On Jan. 5, 2023, the Federal Trade Commission (FTC) published a notice of proposed rulemaking (NPRM, as published on the agency’s website, Jan. 6, 2023), or proposed rule) that would make it an “unfair method of competition for an employer to enter into or attempt to enter into a noncompete clause with a worker; maintain with a worker a noncompete clause; or represent to a worker that the worker is subject to a noncompete clause where the employer has no good faith basis to believe the worker is subject to an enforceable noncompete clause.” (NPRM, at 69). A noncompete clause is defined by the proposed rule as “a contractual term between an employer and a worker that prevents the worker from seeking or accepting employment with a person, or operating a business, after the conclusion of the worker’s employment with the employer.” “Senior executives,” a term not yet defined, may or may not be excluded from the reach of the proposal (depending on the agency’s views after receiving comments).

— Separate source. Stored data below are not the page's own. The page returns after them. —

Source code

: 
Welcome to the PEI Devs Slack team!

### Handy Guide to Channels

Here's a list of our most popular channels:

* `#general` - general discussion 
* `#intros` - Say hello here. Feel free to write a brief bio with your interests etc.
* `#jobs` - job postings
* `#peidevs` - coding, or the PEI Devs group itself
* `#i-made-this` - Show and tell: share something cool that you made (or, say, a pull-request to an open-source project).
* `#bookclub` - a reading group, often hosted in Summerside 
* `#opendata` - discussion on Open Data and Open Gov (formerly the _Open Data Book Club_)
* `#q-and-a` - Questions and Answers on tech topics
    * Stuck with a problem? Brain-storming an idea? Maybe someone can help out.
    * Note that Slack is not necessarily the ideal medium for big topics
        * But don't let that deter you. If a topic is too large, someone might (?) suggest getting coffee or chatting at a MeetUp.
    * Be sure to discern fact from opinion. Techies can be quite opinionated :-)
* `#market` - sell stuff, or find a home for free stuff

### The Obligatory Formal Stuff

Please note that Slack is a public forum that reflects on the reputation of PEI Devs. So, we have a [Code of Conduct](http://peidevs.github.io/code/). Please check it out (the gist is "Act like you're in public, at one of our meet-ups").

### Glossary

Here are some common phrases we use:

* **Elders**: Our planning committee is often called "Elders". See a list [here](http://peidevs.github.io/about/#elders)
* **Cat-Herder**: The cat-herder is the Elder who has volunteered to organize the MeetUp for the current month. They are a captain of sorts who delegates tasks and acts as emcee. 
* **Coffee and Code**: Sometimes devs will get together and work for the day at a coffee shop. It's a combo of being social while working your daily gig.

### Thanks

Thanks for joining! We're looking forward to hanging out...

The scope of the proposed rule is quite broad: the agency estimates that 49.4% of American firms use such clauses purporting to bind nearly 30 million workers in this country. Currently, noncompete contracts are governed by state law: three states (California, North Dakota and Oklahoma, as well as the District of Columbia) outright ban their enforcement, aside from a few narrow exceptions. (NPRM, at 129). Many others, as set forth in Sections 8.06-8.07 of the American Law Institute’s Restatement of Employment Law (2015) (Employment Restatement) stipulate such clauses are not enforceable unless justified by legitimate employer interests and narrowly tailored in duration and scope to meet only those interests.